Nicox S.A., a new international player in the ophthalmic market, has signed an agreement to acquire all of the outstanding equity of Aciex Therapeutics, Inc., a private, US-based, ophthalmic development pharmaceutical company with a strong near-term pipeline of therapeutics addressing major segments of the ophthalmic market, including allergy and inflammation. The acquisition will significantly broaden and strengthen Nicox’s therapeutic development pipeline, which would include two phase 3 candidates (latanoprostene bunod, currently being developed by Nicox’s partner Bausch + Lomb, and Aciex’s AC-170 for allergic conjunctivitis).
In addition, the proposed acquisition brings other therapeutic candidates which could enter clinical studies within 12 to 18 months and a collaborative research agreement on preclinical Syk/JAK inhibitors. The completion of the acquisition remains subject to the approval of Nicox’s shareholders and other customary conditions.

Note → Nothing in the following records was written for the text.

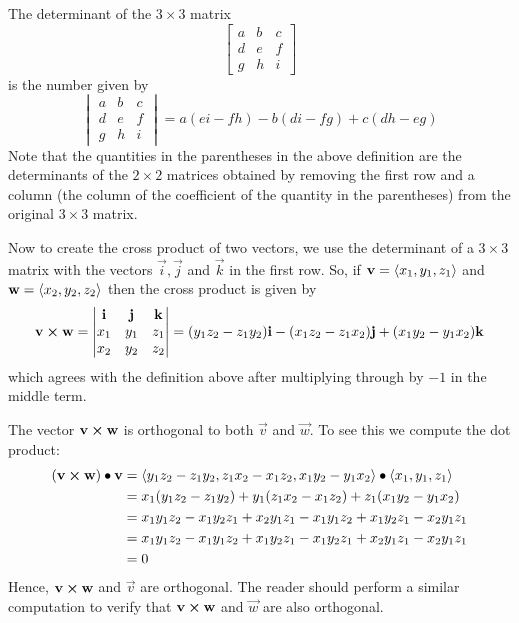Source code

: \documentclass[handout]{ximera}
\begin{document}
\begin{definition}
The determinant of the $3 \times 3$ matrix 
\[
\begin{bmatrix}
a & b & c\\
d & e & f\\
g & h & i
\end{bmatrix}
\]
is the number given by
\[
\begin{vmatrix}
a & b & c\\
d & e & f\\
g & h & i
\end{vmatrix}
= a(ei-fh) - b(di-fg) + c(dh-eg)
\]
Note that the quantities in the parentheses in the above definition are the determinants of the $2 \times 2$ matrices
obtained by removing the first row and a column (the column of the coefficient of the quantity in the parentheses) from the original $3 \times 3$ matrix.
\end{definition}
 Now to create the cross product of two vectors, we use the determinant of a $3 \times 3$ matrix with the vectors $\vec{i}, \vec{j}$ and $\vec{k}$ in the first row.
 So, if $\mathbf{v} = \left\langle x_1, y_1, z_1\right\rangle$ and $\mathbf{w} = \left\langle x_2, y_2, z_2\right\rangle$ then the cross product is given by
 \[
\mathbf{v} \boldsymbol\times \mathbf{w} = 
 \begin{vmatrix}
\mathbf{i} & \mathbf{j} & \mathbf{k}\\
x_1 & y_1 & z_1\\
x_2 & y_2 & z_2
\end{vmatrix} = (y_1z_2 - z_1y_2)\mathbf{i} - (x_1z_2 - z_1x_2)\mathbf{j} + (x_1y_2-y_1x_2)\mathbf{k}
\]
which agrees with the definition above after multiplying through by $-1$ in the middle term.

The vector $\mathbf{v}\boldsymbol\times \mathbf{w}$ is orthogonal to both $\vec{v}$ and $\vec{w}$. To see this we compute the dot product:
\begin{align*}
\left(\mathbf{v} \boldsymbol\times \mathbf{w} \right) \bullet \mathbf{v} &= \left\langle y_1z_2 - z_1y_2, z_1x_2 - x_1z_2, x_1y_2 - y_1x_2\right\rangle \bullet \left\langle x_1, y_1, z_1\right\rangle\\
                                                &= x_1(y_1z_2 - z_1y_2) + y_1(z_1x_2 - x_1z_2) + z_1(x_1y_2 - y_1x_2)\\
                                                &= x_1y_1z_2 - x_1y_2z_1 + x_2y_1z_1 - x_1y_1z_2 + x_1y_2z_1 - x_2y_1z_1\\
                                                &= x_1y_1z_2 - x_1y_1z_2 + x_1y_2z_1 - x_1y_2z_1 + x_2y_1z_1 - x_2y_1z_1\\
                                                &= 0
\end{align*}
Hence, $\mathbf{v} \boldsymbol\times \mathbf{w}$ and $\vec{v}$ are orthogonal.  The reader should perform a similar computation to verify that
$\mathbf{v} \boldsymbol\times \mathbf{w}$ and $\vec{w}$ are also orthogonal.\\
\end{document}
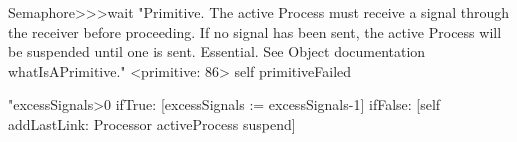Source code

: \documentclass[a4paper,10pt,twoside]{book}
\begin{document}
\begin{code}{}
Semaphore>>>wait
	"Primitive. The active Process must receive a signal through the receiver 
	before proceeding. If no signal has been sent, the active Process will be 
	suspended until one is sent. Essential. See Object documentation 
	whatIsAPrimitive."
		<primitive: 86>
	self primitiveFailed

	"excessSignals>0  
		ifTrue: [excessSignals := excessSignals-1]  
		ifFalse: [self addLastLink: Processor activeProcess suspend]
\end{code}
% 
% 
% 
% 
% 
% 
\end{document}
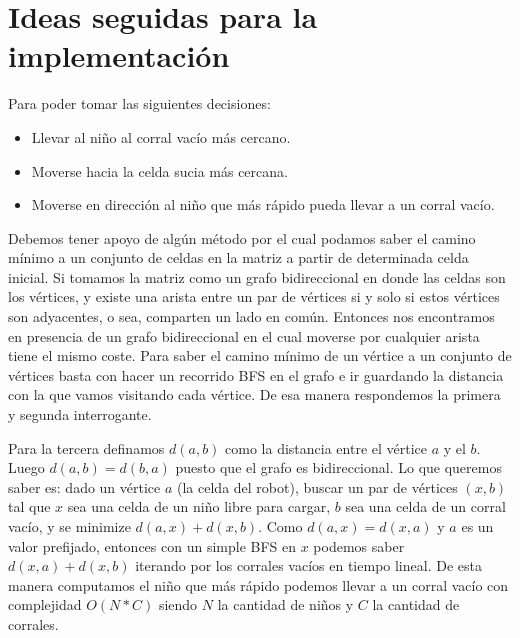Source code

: \documentclass[]{article}
\begin{document}
\section{Ideas seguidas para la implementación}

\begin{flushleft}
	Para poder tomar las siguientes decisiones:
\end{flushleft}

\begin{itemize}
	\item Llevar al niño al corral vacío más cercano.
	\item Moverse hacia la celda sucia más cercana.
	\item Moverse en dirección al niño que más rápido pueda llevar a un corral vacío.
\end{itemize}

\begin{flushleft}
	Debemos tener apoyo de algún método por el cual podamos saber el camino mínimo a un conjunto de celdas en la matriz a partir de determinada celda inicial. Si tomamos la matriz como un grafo bidireccional en donde las celdas son los vértices, y existe una arista entre un par de vértices si y solo si estos vértices son adyacentes, o sea, comparten un lado en común. Entonces nos encontramos en presencia de un grafo bidireccional en el cual moverse por cualquier arista tiene el mismo coste. Para saber el camino mínimo de un vértice a un conjunto de vértices basta con
	hacer un recorrido BFS en el grafo e ir guardando la distancia con la que vamos visitando cada vértice. De esa manera respondemos la primera y segunda interrogante.
\end{flushleft}

\begin{flushleft}
	Para la tercera definamos $d(a, b)$ como la distancia entre el vértice $a$ y el $b$. Luego $d(a, b) = d(b, a)$ puesto que el grafo es bidireccional. Lo que queremos saber es: dado un vértice $a$ (la celda del robot), buscar un par de vértices $(x, b)$ tal que $x$ sea una celda de un niño libre para cargar, $b$ sea una celda de un corral vacío, y se minimize $d(a, x) + d(x, b)$. Como $d(a, x) = d(x, a)$ y $a$ es un valor prefijado, entonces con un simple BFS en $x$ podemos saber $d(x, a) + d(x, b)$ iterando por los corrales vacíos en tiempo lineal. De esta manera computamos el niño que más rápido podemos llevar a un corral vacío con complejidad $O(N * C)$ siendo $N$ la cantidad de niños y $C$ la cantidad de corrales.
\end{flushleft}
\end{document}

Aciex’s therapeutic pipeline includes: AC-170 for allergic conjunctivitis, which has completed two phase 3 trials and for which Nicox plans to seek a pre-NDA meeting before the submission of a New Drug Application (NDA); AC-155, in development for post-operative inflammation and pain, which is expected to enter phase 2 studies in 2015; A collaborative research agreement with Portola Pharmaceuticals, Inc. for small molecule dual Syk/JAK inhibitors for potential topical ophthalmic treatments; A portfolio of clinical and pre-clinical product candidates targeting areas including ocular allergy, dry eye and other inflammatory eye conditions, and A proprietary manufacturing process that can be used to repurpose existing drugs by producing novel, patentable nanocrystalline forms.

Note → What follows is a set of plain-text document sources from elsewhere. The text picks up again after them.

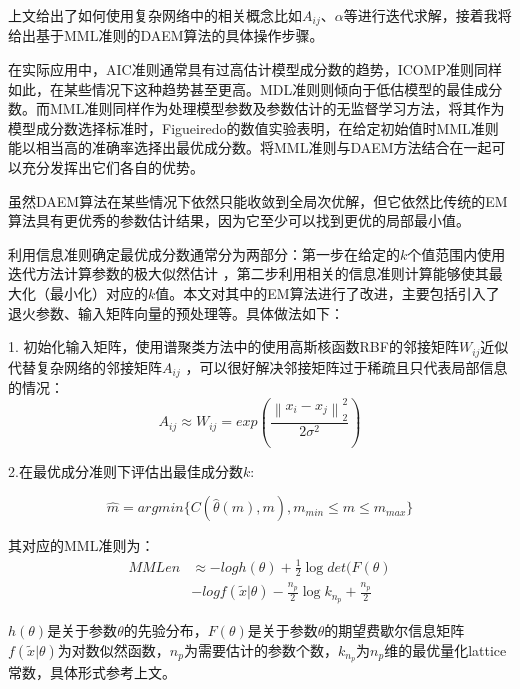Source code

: \documentclass[a4paper,12pt,openany,oneside,utf-8]{ctexbook}
\begin{document}
    上文给出了如何使用复杂网络中的相关概念比如$A_{i j}$、$\alpha$等进行迭代求解，接着我将给出基于MML准则的DAEM算法的具体操作步骤。
    
    在实际应用中，AIC准则通常具有过高估计模型成分数的趋势，ICOMP准则同样如此，在某些情况下这种趋势甚至更高。MDL准则则倾向于低估模型的最佳成分数。而MML准则同样作为处理模型参数及参数估计的无监督学习方法，将其作为模型成分数选择标准时，Figueiredo的数值实验表明，在给定初始值时MML准则能以相当高的准确率选择出最优成分数。将MML准则与DAEM方法结合在一起可以充分发挥出它们各自的优势。
	
	
	
	虽然DAEM算法在某些情况下依然只能收敛到全局次优解，但它依然比传统的EM算法具有更优秀的参数估计结果，因为它至少可以找到更优的局部最小值。
    
    利用信息准则确定最优成分数通常分为两部分：第一步在给定的$k$个值范围内使用迭代方法计算参数的极大似然估计 ，第二步利用相关的信息准则计算能够使其最大化（最小化）对应的$k$值。本文对其中的EM算法进行了改进，主要包括引入了退火参数、输入矩阵向量的预处理等。具体做法如下：
    
    1.	初始化输入矩阵，使用谱聚类方法中的使用高斯核函数RBF的邻接矩阵$W_{i j}$近似代替复杂网络的邻接矩阵$A_{i j}$ ，可以很好解决邻接矩阵过于稀疏且只代表局部信息的情况：
    \begin{equation}
        A_{i j}\approx W_{i j}=exp(\frac{\left \| x_i-x_j\right \|^2_2}{2\sigma^2})
    \end{equation}
    
    2.在最优成分准则下评估出最佳成分数$k$:
	
	\begin{equation}
	    \hat{m}=arg min\{C(\hat{\theta}(m),m),m_{min}\leq m\leq m_{max}\}
	\end{equation}
	
	其对应的MML准则为：
	\begin{equation}\label{eq19}
	\begin{aligned}
       MMLen &\approx -logh(\theta)+\frac{1}{2}\log det(F(\theta)\\&-logf(\tilde{x}|\theta)-\frac{n_p}{2} \log k_{n_p}+\frac{n_p}{2}
    \end{aligned}
    \end{equation}
    
    $h(\theta)$是关于参数$\theta$的先验分布，$F(\theta)$是关于参数$\theta$的期望费歇尔信息矩阵$f(\tilde{x}|\theta)$为对数似然函数，$n_p$为需要估计的参数个数，$k_{n_p}$为$n_p$维的最优量化lattice常数，具体形式参考上文。
    
\end{document}
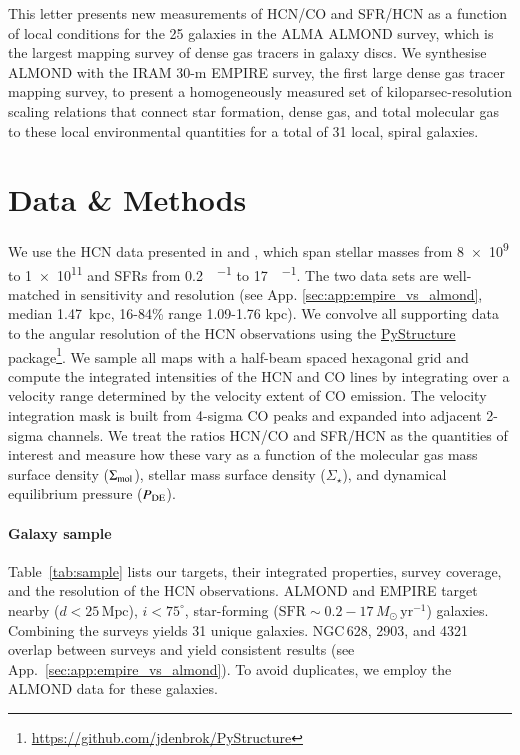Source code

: \documentclass[letter, longauth]{aa} %
\begin{document}
This letter presents new measurements of HCN/CO and SFR/HCN as a function of local conditions for the 25 galaxies in the ALMA ALMOND survey, which is the largest mapping survey of dense gas tracers in galaxy discs. 
We synthesise ALMOND with the IRAM 30-m EMPIRE survey, the first large dense gas tracer mapping survey, to present a homogeneously measured set of kiloparsec-resolution scaling relations that connect star formation, dense gas, and total molecular gas to these local environmental quantities for a total of 31 local, spiral galaxies. 

\section{Data \& Methods}
\label{sec:data}
We use the HCN data presented in \citet[][EMPIRE]{Jimenez-Donaire2019} and \citet[][ALMOND]{Neumann2023a}, which span stellar masses from \SI{8e9}{\msun} to \SI{1e11}{\msun} and SFRs from \SI{0.2}{\msun\per\year} to \SI{17}{\msun\per\year}.
The two data sets are well-matched in sensitivity and resolution (see App. \ref{sec:app:empire_vs_almond}, median 1.47~kpc, 16{-}84\% range 1.09{-}1.76 kpc). 
We convolve all supporting data to the angular resolution of the HCN observations using the \hyperlink{https://zenodo.org/records/13787728}{PyStructure} package\footnote{\url{https://github.com/jdenbrok/PyStructure}}. 
We sample all maps with a half-beam spaced hexagonal grid and compute the integrated intensities of the HCN and CO lines by integrating over a velocity range determined by the velocity extent of CO emission. 
The velocity integration mask is built from 4-sigma CO peaks and expanded into adjacent 2-sigma channels.
We treat the ratios HCN/CO and SFR/HCN as the quantities of interest and measure how these vary as a function of the molecular gas mass surface density ($\Sigma_{\rm mol}$), stellar mass surface density ($\Sigma_\star$), and dynamical equilibrium pressure ($P_{\rm DE}$).


\paragraph{Galaxy sample} 

Table~\ref{tab:sample} lists our targets, their integrated properties, survey coverage, and the resolution of the HCN observations. 
ALMOND and EMPIRE target nearby ($d<25\,\mathrm{Mpc}$), $i<75^\circ$, star-forming ($\mathrm{SFR}\sim0.2-17\,M_\odot\,\mathrm{yr}^{-1}$) galaxies. 
Combining the surveys yields 31 unique galaxies.
NGC\,628, 2903, and 4321 overlap between surveys and yield consistent results (see App.~\ref{sec:app:empire_vs_almond}). 
To avoid duplicates, we employ the ALMOND data for these galaxies.
\end{document}
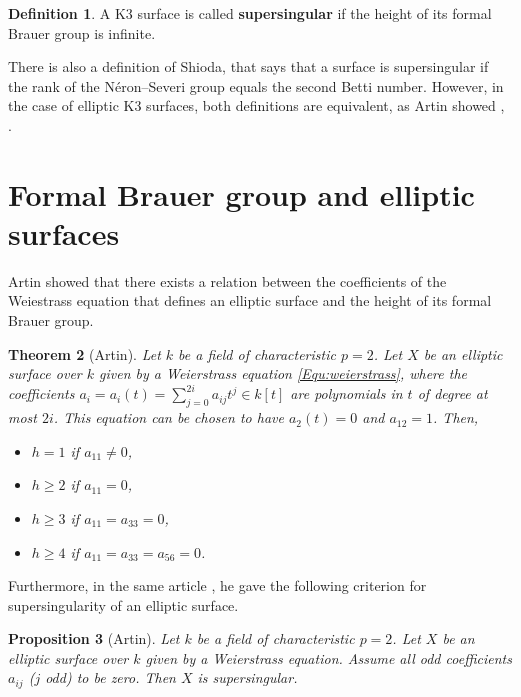 \documentclass{report}
\newtheorem{theorem}{Theorem}[chapter]
\newtheorem{proposition}[theorem]{Proposition}
\theoremstyle{definition}
\newtheorem{definition}[theorem]{Definition}
\begin{document}
\begin{definition}
A K3 surface is called \textbf{supersingular} if the height of its formal Brauer group is infinite.
\end{definition}

There is also a definition of Shioda, that says that a surface is supersingular if the rank of the N\'{e}ron--Severi group equals the second Betti number. However, in the case of elliptic K3 surfaces, both definitions are equivalent, as Artin showed \cite[Theorem~0.1]{artin1974supersingular}, \cite[Theorem~1.7]{artin1974supersingular}.

\section{Formal Brauer group and elliptic surfaces}

Artin \cite[Theorem~2.12]{artin1974supersingular} showed that there exists a relation between the coefficients of the Weiestrass equation that defines an elliptic surface and the height of its formal Brauer group.

\begin{theorem}[Artin]
Let $k$ be a field of characteristic $p=2$. Let $X$ be an elliptic surface over $k$ given by a Weierstrass equation \eqref{Equ:weierstrass}, where the coefficients $a_i=a_i(t)=\sum_{j=0}^{2i}a_{ij}t^j\in k[t]$ are polynomials in $t$ of degree at most $2i$. This equation can be chosen to have $a_2(t)=0$ and $a_{12}=1$. Then,
\begin{itemize}
\item $h=1$ if $a_{11}\neq0$,
\item $h\geq2$ if $a_{11}=0$,
\item $h\geq3$ if $a_{11}=a_{33}=0$,
\item $h\geq4$ if $a_{11}=a_{33}=a_{56}=0$.
\end{itemize}
\end{theorem}

Furthermore, in the same article \cite[Proposition~2.13]{artin1974supersingular}, he gave the following criterion for supersingularity of an elliptic surface.

\begin{proposition}[Artin]
Let $k$ be a field of characteristic $p=2$. Let $X$ be an elliptic surface over $k$ given by a Weierstrass equation. Assume all odd coefficients $a_{ij}$ ($j$ odd) to be zero. Then $X$ is supersingular.
\end{proposition}
\end{document}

Michele Garufi, chairman and chief executive officer of Nicox, said: “This proposed acquisition is another significant step forward in Nicox’s strategy of creating an international ophthalmic company built around therapeutics and diagnostics with its own commercial infrastructure in the United States and in the major European markets. The combination with Aciex would enable Nicox to expand its therapeutic pipeline to target major segments of the ophthalmic sector, including the $816 million US allergic conjunctivitis market1. Together with the expansion of our diagnostics franchise, this acquisition further enhances our ability to create a unique company with a transatlantic commercial presence as well as a diversified proprietary product portfolio.”

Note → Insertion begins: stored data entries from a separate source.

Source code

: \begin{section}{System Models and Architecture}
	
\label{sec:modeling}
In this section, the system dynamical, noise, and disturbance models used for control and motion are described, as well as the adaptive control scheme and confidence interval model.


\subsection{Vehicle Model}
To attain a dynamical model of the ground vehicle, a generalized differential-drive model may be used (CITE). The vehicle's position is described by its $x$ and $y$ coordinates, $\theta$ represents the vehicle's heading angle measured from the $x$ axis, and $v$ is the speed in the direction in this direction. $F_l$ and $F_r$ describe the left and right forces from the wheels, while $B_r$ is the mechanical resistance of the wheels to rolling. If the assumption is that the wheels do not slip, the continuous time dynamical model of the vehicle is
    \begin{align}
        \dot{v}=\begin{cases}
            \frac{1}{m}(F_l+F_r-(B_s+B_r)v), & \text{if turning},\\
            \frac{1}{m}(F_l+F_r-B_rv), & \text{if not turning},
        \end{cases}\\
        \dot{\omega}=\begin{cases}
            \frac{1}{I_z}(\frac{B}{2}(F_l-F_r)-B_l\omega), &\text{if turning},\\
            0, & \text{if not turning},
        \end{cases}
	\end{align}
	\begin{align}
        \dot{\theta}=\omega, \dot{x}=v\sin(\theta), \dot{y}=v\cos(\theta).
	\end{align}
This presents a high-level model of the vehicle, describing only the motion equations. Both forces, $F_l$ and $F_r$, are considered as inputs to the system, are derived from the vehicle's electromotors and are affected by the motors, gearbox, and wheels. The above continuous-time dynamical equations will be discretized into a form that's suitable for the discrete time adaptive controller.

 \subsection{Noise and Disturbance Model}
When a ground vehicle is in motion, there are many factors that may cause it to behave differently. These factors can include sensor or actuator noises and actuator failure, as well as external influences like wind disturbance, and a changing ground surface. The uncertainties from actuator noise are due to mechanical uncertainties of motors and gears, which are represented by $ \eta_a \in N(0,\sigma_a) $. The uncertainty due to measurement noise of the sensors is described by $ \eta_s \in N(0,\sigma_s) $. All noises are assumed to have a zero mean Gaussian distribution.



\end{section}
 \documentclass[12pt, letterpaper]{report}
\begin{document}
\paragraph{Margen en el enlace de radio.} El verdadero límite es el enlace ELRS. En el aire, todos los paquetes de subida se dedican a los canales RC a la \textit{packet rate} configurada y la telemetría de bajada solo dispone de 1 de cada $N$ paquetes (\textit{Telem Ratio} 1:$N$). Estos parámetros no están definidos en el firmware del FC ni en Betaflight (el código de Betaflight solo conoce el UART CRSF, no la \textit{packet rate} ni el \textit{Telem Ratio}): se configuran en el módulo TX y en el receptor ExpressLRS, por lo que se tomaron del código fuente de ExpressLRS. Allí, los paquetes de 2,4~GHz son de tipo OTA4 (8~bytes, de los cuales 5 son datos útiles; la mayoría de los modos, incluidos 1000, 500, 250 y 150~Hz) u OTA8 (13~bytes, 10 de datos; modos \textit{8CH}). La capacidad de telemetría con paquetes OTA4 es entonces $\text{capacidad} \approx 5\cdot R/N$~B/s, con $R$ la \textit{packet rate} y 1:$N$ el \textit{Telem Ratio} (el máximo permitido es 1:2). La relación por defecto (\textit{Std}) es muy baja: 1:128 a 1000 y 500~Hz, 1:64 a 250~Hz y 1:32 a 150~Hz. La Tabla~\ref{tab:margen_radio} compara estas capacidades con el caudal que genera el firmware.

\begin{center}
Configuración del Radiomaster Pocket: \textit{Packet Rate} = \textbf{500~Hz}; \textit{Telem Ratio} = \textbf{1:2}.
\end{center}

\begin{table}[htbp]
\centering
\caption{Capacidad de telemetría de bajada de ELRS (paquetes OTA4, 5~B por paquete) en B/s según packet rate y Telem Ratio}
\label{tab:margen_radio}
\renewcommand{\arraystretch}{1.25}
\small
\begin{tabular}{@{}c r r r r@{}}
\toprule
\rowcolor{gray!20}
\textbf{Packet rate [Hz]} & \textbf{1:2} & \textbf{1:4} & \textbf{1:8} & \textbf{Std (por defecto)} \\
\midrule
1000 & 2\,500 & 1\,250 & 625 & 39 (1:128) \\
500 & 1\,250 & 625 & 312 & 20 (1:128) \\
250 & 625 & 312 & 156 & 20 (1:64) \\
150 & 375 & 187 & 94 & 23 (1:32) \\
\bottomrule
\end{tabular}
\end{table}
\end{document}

Les Kaplan, executive chairman of Aciex, and Thomas Cavanagh, president of Aciex, added: “We are excited about the opportunity to combine our robust pipeline derived from our collaboration with Ora, Inc., with the financial and commercial strengths of Nicox. With a portfolio of programs now either in or approaching the clinic, we believe that this transaction will accelerate their development and commercialization. We look forward to working with the Nicox team to ensure the success of the expanded business.”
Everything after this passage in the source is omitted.